— ABOUT THIS EXERCISE —
From the entries that follow, reproduce exactly and only the lines from the line with "jeweilige CPU verteilen." to the line with "In dieser Anleitung", endpoints included.

— PROVIDED INFORMATION —
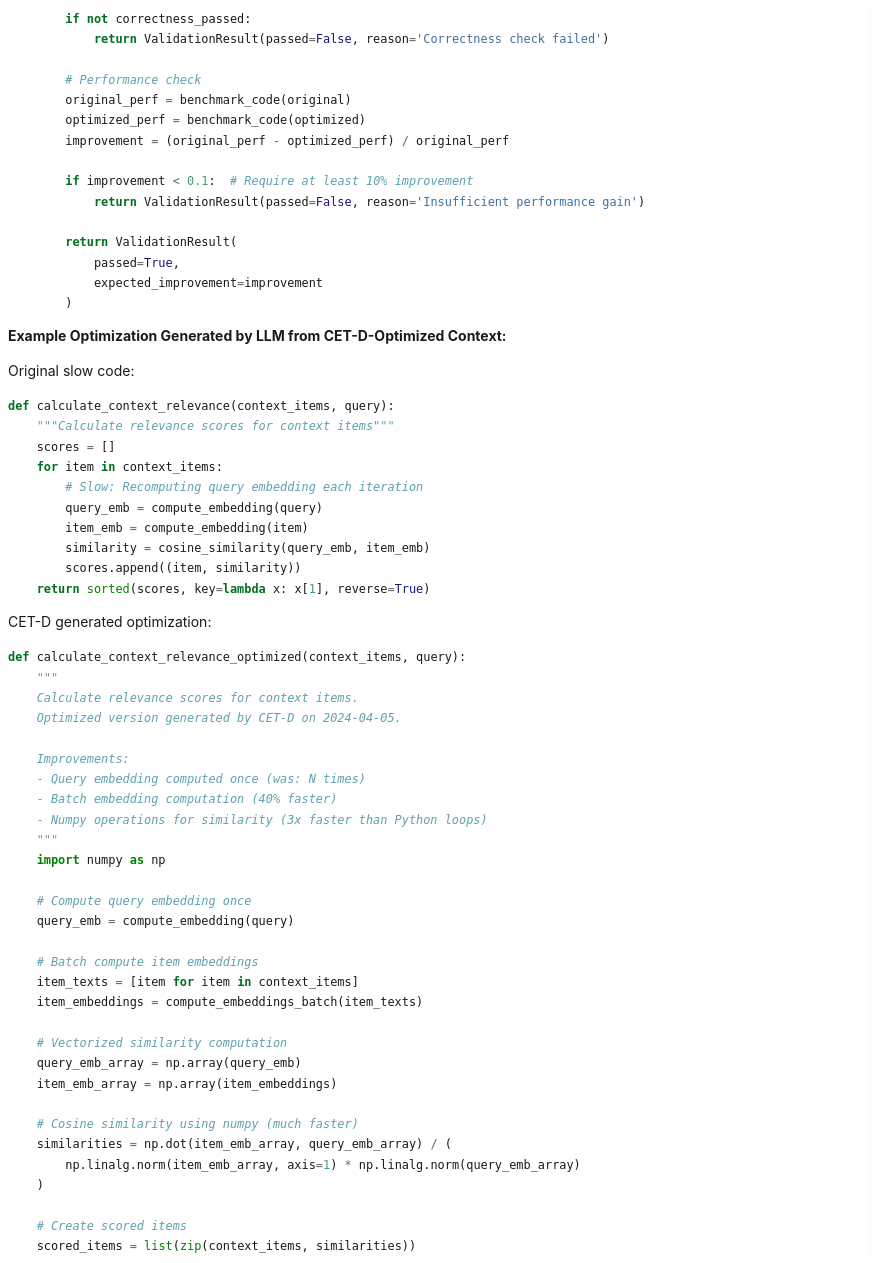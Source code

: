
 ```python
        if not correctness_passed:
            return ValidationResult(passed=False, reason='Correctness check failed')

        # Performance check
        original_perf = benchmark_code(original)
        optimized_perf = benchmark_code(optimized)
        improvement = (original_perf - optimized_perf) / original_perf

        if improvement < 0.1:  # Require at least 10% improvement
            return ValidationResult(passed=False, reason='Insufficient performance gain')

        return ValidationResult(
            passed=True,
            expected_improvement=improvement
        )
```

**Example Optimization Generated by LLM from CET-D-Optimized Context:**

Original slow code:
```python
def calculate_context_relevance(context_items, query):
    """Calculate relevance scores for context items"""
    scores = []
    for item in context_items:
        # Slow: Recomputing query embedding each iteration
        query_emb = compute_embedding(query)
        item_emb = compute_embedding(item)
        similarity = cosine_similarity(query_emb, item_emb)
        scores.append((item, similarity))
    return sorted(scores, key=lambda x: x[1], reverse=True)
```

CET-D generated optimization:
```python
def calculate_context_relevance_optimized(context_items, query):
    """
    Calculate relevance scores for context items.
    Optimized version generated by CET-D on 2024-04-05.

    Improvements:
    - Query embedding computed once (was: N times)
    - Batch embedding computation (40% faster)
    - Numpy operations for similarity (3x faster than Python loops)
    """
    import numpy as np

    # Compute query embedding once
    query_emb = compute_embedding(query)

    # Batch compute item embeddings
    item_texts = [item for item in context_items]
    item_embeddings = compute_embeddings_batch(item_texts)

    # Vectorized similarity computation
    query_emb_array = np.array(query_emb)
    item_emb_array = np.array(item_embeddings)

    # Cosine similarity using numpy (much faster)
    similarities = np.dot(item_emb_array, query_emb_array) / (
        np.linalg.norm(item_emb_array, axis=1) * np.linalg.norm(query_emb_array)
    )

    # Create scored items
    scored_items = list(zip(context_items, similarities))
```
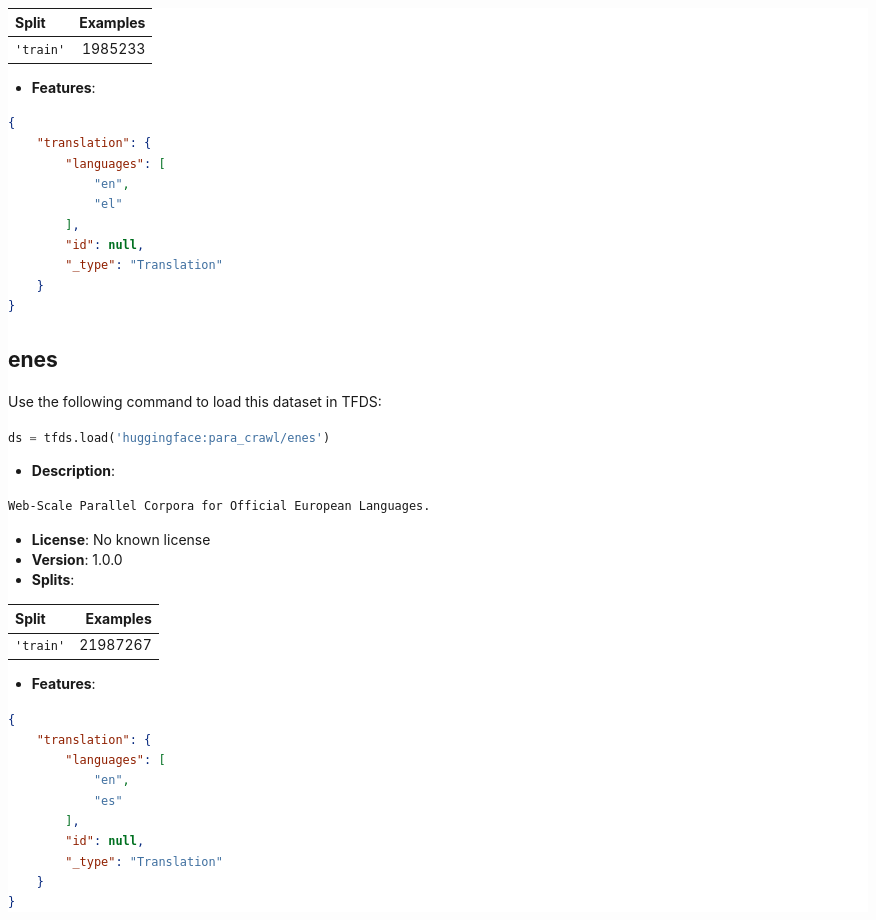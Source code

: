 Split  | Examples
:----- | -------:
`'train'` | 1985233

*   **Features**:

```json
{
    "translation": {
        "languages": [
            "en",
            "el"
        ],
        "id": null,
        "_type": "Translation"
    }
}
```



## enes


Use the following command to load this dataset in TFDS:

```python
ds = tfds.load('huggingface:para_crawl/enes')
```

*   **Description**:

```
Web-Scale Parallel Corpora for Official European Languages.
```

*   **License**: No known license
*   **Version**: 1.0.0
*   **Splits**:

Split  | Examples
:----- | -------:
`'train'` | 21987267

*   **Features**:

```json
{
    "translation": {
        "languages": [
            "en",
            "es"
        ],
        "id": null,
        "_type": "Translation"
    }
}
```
==
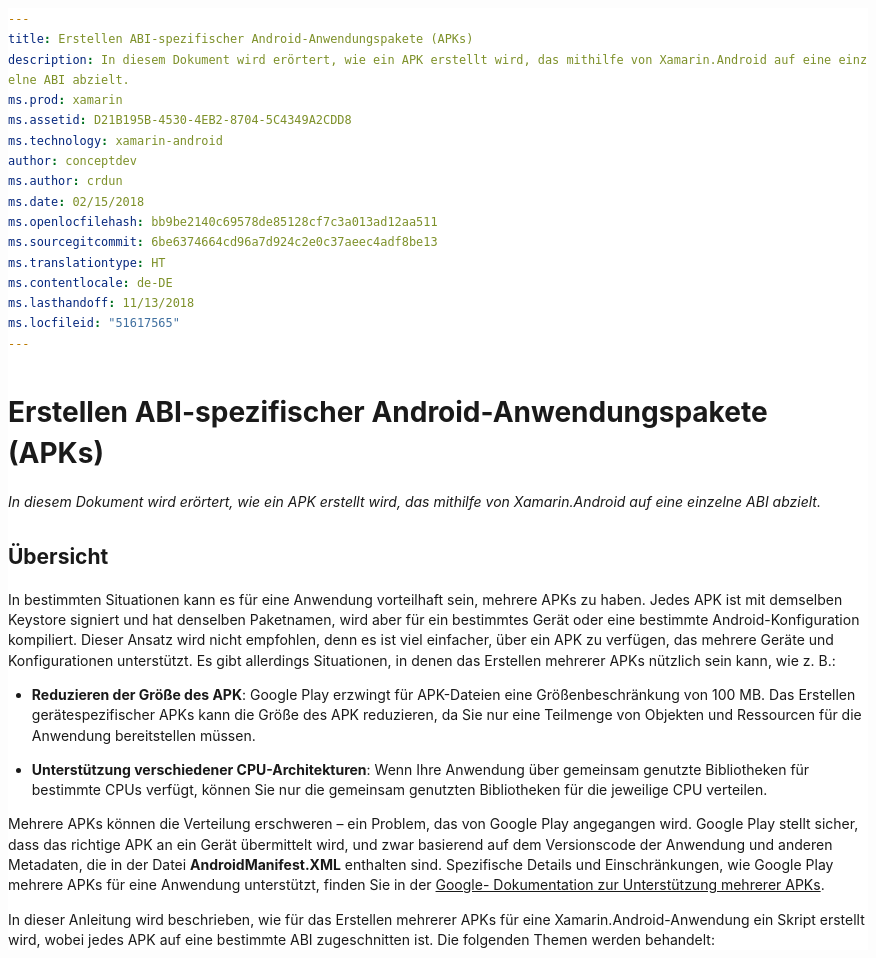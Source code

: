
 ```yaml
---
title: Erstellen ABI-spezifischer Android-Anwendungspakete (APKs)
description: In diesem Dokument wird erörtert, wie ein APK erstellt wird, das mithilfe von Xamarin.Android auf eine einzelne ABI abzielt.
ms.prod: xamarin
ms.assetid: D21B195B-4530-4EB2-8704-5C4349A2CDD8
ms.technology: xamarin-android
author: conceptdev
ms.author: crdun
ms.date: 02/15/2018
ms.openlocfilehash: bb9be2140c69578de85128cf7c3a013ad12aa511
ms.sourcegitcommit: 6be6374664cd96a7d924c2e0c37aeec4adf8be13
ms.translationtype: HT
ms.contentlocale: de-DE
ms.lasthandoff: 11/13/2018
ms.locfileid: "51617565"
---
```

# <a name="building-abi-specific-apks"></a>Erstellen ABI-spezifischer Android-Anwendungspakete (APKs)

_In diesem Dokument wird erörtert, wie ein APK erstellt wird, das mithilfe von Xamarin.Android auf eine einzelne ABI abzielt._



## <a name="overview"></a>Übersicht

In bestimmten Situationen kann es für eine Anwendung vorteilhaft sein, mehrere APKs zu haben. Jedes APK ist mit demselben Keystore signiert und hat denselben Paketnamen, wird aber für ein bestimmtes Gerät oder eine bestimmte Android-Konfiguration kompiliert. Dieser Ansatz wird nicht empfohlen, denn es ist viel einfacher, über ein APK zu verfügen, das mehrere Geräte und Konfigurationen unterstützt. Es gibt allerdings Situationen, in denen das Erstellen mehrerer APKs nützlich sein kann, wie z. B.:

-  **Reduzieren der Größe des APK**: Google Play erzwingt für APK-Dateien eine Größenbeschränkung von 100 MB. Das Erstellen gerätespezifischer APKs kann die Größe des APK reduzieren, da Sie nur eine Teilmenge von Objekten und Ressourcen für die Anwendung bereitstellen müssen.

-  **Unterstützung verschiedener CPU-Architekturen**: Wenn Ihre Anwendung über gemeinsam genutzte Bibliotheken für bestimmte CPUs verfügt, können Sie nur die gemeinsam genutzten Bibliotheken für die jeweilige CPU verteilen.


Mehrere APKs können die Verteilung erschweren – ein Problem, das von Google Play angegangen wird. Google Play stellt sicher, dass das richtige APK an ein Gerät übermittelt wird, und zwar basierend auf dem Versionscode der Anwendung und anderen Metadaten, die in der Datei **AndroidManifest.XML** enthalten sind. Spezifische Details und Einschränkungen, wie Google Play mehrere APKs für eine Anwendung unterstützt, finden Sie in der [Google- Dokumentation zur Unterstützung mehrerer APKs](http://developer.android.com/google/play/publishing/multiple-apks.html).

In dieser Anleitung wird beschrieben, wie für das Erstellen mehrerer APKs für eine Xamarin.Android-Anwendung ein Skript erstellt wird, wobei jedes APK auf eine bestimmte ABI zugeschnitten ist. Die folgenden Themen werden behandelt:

— EXERCISE RESULT —
-  **Unterstützung verschiedener CPU-Architekturen**: Wenn Ihre Anwendung über gemeinsam genutzte Bibliotheken für bestimmte CPUs verfügt, können Sie nur die gemeinsam genutzten Bibliotheken für die jeweilige CPU verteilen.


Mehrere APKs können die Verteilung erschweren – ein Problem, das von Google Play angegangen wird. Google Play stellt sicher, dass das richtige APK an ein Gerät übermittelt wird, und zwar basierend auf dem Versionscode der Anwendung und anderen Metadaten, die in der Datei **AndroidManifest.XML** enthalten sind. Spezifische Details und Einschränkungen, wie Google Play mehrere APKs für eine Anwendung unterstützt, finden Sie in der [Google- Dokumentation zur Unterstützung mehrerer APKs](http://developer.android.com/google/play/publishing/multiple-apks.html).

In dieser Anleitung wird beschrieben, wie für das Erstellen mehrerer APKs für eine Xamarin.Android-Anwendung ein Skript erstellt wird, wobei jedes APK auf eine bestimmte ABI zugeschnitten ist. Die folgenden Themen werden behandelt:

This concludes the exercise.